Проблематика концепций, связанных со смертью, рассмотрена Элиаде в работе «Морфология смерти» 9. В этой небольшой статье Элиаде четко разграничил понимание смерти, характерное для западного человека и понимание смерти, характерное для человека традиционной культуры. В традиционной культуре распространено представление о том, что изначально человек не был смертен, но затем произошел некий несчастный случай, повлекший за собой ее появление. Все эти события относятся к сакральным временам, а человек своей смертью повторяет изначальную архетипическую модель. Аналогичным образом может быть рассмотрен и библейский миф об Эдеме, грехопадении и изгнании людей из рая. Любопытно заметить, что историческое линейное время появляется в Библии лишь с грехопадением, повлекшим за собой смертность человека, но с другой стороны, и даровавшим ему потомство и историю.

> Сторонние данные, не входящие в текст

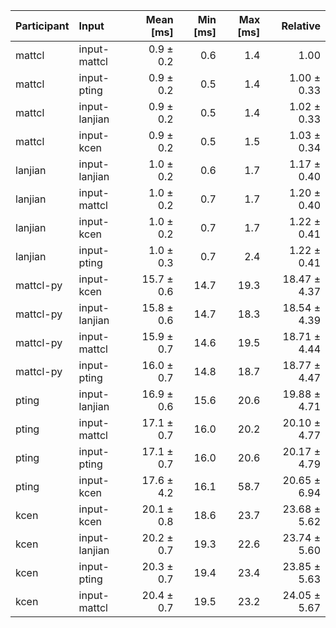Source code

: | Participant | Input | Mean [ms] | Min [ms] | Max [ms] | Relative |
|:---|:---|---:|---:|---:|---:|
| mattcl | input-mattcl | 0.9 ± 0.2 | 0.6 | 1.4 | 1.00 |
| mattcl | input-pting | 0.9 ± 0.2 | 0.5 | 1.4 | 1.00 ± 0.33 |
| mattcl | input-lanjian | 0.9 ± 0.2 | 0.5 | 1.4 | 1.02 ± 0.33 |
| mattcl | input-kcen | 0.9 ± 0.2 | 0.5 | 1.5 | 1.03 ± 0.34 |
| lanjian | input-lanjian | 1.0 ± 0.2 | 0.6 | 1.7 | 1.17 ± 0.40 |
| lanjian | input-mattcl | 1.0 ± 0.2 | 0.7 | 1.7 | 1.20 ± 0.40 |
| lanjian | input-kcen | 1.0 ± 0.2 | 0.7 | 1.7 | 1.22 ± 0.41 |
| lanjian | input-pting | 1.0 ± 0.3 | 0.7 | 2.4 | 1.22 ± 0.41 |
| mattcl-py | input-kcen | 15.7 ± 0.6 | 14.7 | 19.3 | 18.47 ± 4.37 |
| mattcl-py | input-lanjian | 15.8 ± 0.6 | 14.7 | 18.3 | 18.54 ± 4.39 |
| mattcl-py | input-mattcl | 15.9 ± 0.7 | 14.6 | 19.5 | 18.71 ± 4.44 |
| mattcl-py | input-pting | 16.0 ± 0.7 | 14.8 | 18.7 | 18.77 ± 4.47 |
| pting | input-lanjian | 16.9 ± 0.6 | 15.6 | 20.6 | 19.88 ± 4.71 |
| pting | input-mattcl | 17.1 ± 0.7 | 16.0 | 20.2 | 20.10 ± 4.77 |
| pting | input-pting | 17.1 ± 0.7 | 16.0 | 20.6 | 20.17 ± 4.79 |
| pting | input-kcen | 17.6 ± 4.2 | 16.1 | 58.7 | 20.65 ± 6.94 |
| kcen | input-kcen | 20.1 ± 0.8 | 18.6 | 23.7 | 23.68 ± 5.62 |
| kcen | input-lanjian | 20.2 ± 0.7 | 19.3 | 22.6 | 23.74 ± 5.60 |
| kcen | input-pting | 20.3 ± 0.7 | 19.4 | 23.4 | 23.85 ± 5.63 |
| kcen | input-mattcl | 20.4 ± 0.7 | 19.5 | 23.2 | 24.05 ± 5.67 |
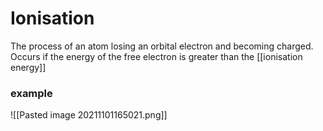 # Ionisation
The process of an atom losing an orbital electron and becoming charged. Occurs if the energy of the free electron is greater than the [[ionisation energy]]

### example 
![[Pasted image 20211101165021.png]]
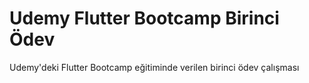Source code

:# Udemy Flutter Bootcamp Birinci Ödev

Udemy'deki Flutter Bootcamp eğitiminde verilen birinci ödev çalışması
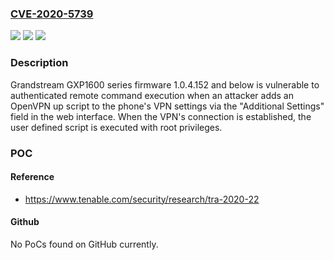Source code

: ### [CVE-2020-5739](https://cve.mitre.org/cgi-bin/cvename.cgi?name=CVE-2020-5739)
![](https://img.shields.io/static/v1?label=Product&message=Grandstream%20GXP1600%20Series&color=blue)
![](https://img.shields.io/static/v1?label=Version&message=1.0.4.152%20and%20below%20&color=brightgreen)
![](https://img.shields.io/static/v1?label=Vulnerability&message=CWE-94&color=brightgreen)

### Description

Grandstream GXP1600 series firmware 1.0.4.152 and below is vulnerable to authenticated remote command execution when an attacker adds an OpenVPN up script to the phone's VPN settings via the "Additional Settings" field in the web interface. When the VPN's connection is established, the user defined script is executed with root privileges.

### POC

#### Reference
- https://www.tenable.com/security/research/tra-2020-22

#### Github
No PoCs found on GitHub currently.

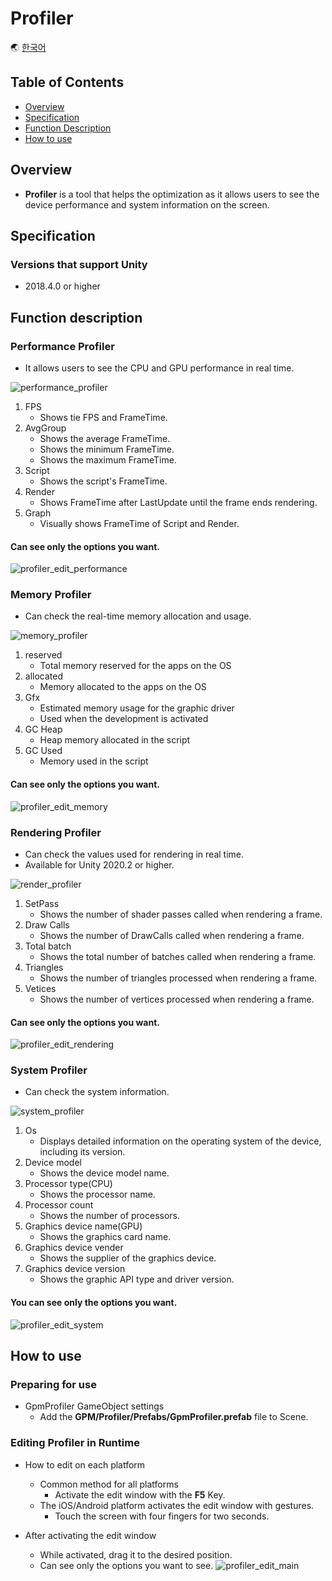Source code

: # Profiler

🌏 [한국어](README.md)

##  Table of Contents

* [Overview](#Overview)
* [Specification](#Specification)
* [Function Description](#Function-Description)
* [How to use](#How-to-Use)

## Overview

* **Profiler** is a tool that helps the optimization as it allows users to see the device performance and system information on the screen. 

## Specification

### Versions that support Unity 

* 2018.4.0 or higher

## Function description

### Performance Profiler
* It allows users to see the CPU and GPU performance in real time. 

![performance_profiler](images/performance_profiler.gif)
1. FPS
    * Shows tie FPS and FrameTime. 
2. AvgGroup
    * Shows the average FrameTime. 
    * Shows the minimum FrameTime. 
    * Shows the maximum FrameTime. 
3. Script
    * Shows the script's FrameTime. 
4. Render
    * Shows FrameTime after LastUpdate until the frame ends rendering. 
5. Graph
    * Visually shows FrameTime of Script and Render. 

#### Can see only the options you want. 
![profiler_edit_performance](images/profiler_edit_performance.gif)
    

### Memory Profiler
* Can check the real-time memory allocation and usage.

![memory_profiler](images/memory_profiler.gif)
1. reserved
    * Total memory reserved for the apps on the OS
2. allocated
    * Memory allocated to the apps on the OS
3. Gfx
    * Estimated memory usage for the graphic driver
    * Used when the development is activated
4. GC Heap
    * Heap memory allocated in the script
5. GC Used
    * Memory used in the script

#### Can see only the options you want.
![profiler_edit_memory](images/profiler_edit_memory.gif)


### Rendering Profiler
* Can check the values used for rendering in real time.
* Available for Unity 2020.2 or higher.

![render_profiler](images/render_profiler.png)

1. SetPass
    * Shows the number of shader passes called when rendering a frame.
2. Draw Calls
    * Shows the number of DrawCalls called when rendering a frame.
3. Total batch
    * Shows the total number of batches called when rendering a frame.
4. Triangles
    * Shows the number of triangles processed when rendering a frame.
5. Vetices
    * Shows the number of vertices processed when rendering a frame.

#### Can see only the options you want.
![profiler_edit_rendering](images/profiler_edit_rendering.gif)

### System Profiler
* Can check the system information.

![system_profiler](images/system_profiler.png)

1. Os
    * Displays detailed information on the operating system of the device, including its version.
2. Device model
    * Shows the device model name.
3. Processor type(CPU)
    * Shows the processor name.
4. Processor count
    * Shows the number of processors.
5. Graphics device name(GPU)
    * Shows the graphics card name.
6. Graphics device vender
    * Shows the supplier of the graphics device.
7. Graphics device version
    * Shows the graphic API type and driver version.

#### You can see only the options you want.
![profiler_edit_system](images/profiler_edit_system.gif)
    

## How to use

### Preparing for use

* GpmProfiler GameObject settings    
    * Add the **GPM/Profiler/Prefabs/GpmProfiler.prefab** file to Scene. 

### Editing   Profiler in Runtime

* How to edit on each platform
    * Common method for all platforms
        * Activate the edit window with the **F5** Key.
    * The iOS/Android platform activates the edit window with gestures.
        * Touch the screen with four fingers for two seconds.

* After activating the edit window
    * While activated, drag it to the desired position.
    * Can see only the options you want to see.
    ![profiler_edit_main](images/profiler_edit_main.gif)
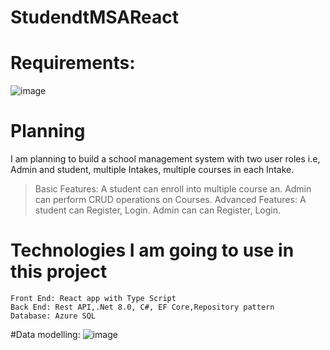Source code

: # StudendtMSAReact
  # Requirements:
  ![image](https://github.com/VijayashanthiGajula/StudendtMSAReact/assets/47542612/19e16d86-6f3b-49da-bc14-71513e401f4e)

  # Planning 
  I am planning to build a school management system with two user roles i.e, Admin and student, multiple Intakes, multiple courses in each Intake.
  > Basic Features: 
   A student can enroll into multiple course an.
   Admin can perform CRUD operations on Courses.
> Advanced Features: 
   A student can Register, Login.
   Admin can  can Register, Login.

  # Technologies I am going to use in this project
    Front End: React app with Type Script
    Back End: Rest API,.Net 8.0, C#, EF Core,Repository pattern 
    Database: Azure SQL

  #Data modelling:
  ![image](https://github.com/VijayashanthiGajula/StudendtMSAReact/assets/47542612/d4a7e418-c9fc-4804-8d68-739141a812fa)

Элиаде отмечает, что для современного человека западной культуры характерна идея естественности смерти, также он стремиться разгадать тайну мироздания, стоящую за ней. Человеку архаической культуры это чуждо, как чужда ему и связь между моралью и обретением загробной жизни. Для достижения душой прибежища мертвых и соединения с другими душами человек должен был при жизни пройти инициацию, а его греховность не имеет значения 10. Элиаде заметил, что в архаичной культуре «смерть изменяет онтологический статус человека. Отделение души от тела приводит к новой форме существования. С этого момента человеку уготовано духовное существование; он становится духом, “бессмертной душой”» 11.
[99]
Исследуя географию пребывания души после смерти человека, Элиаде подметил интересный парадокс: в большей части религий предполагается, что души умерших одновременно находятся и в могилах, и в загробном мире. Подобное представление, по мнению Элиаде, характерно и для христианства, вернее, для народной дохристианской традиции, признанной христианской Церковью. В качестве иллюстрации этого утверждения Элиаде приводит события, связанные со смертью брата Амвросия Медиоланского. Амвросий похоронил брата рядом с телом мученика. На могиле он написал следующее: «Амвросий похоронил своего брата Манлия Сатира слева от мученика; в награду за его добрую жизнь пусть святая кровь мученика просочится к его телу и оросит его». Элиаде подчеркивает: «Таким образом, несмотря на то, что Сатир должен был пребывать в это время на небе, кровь мученика все еще могла воздействовать на Сатира, погребенного в могиле» 12. Согласно Элиаде, в распространенности убеждения о том, что умершие находятся как на земле, так и на небе или в другом обиталище мертвых, выражена надежда на то, что мертвые еще причастны миру живых.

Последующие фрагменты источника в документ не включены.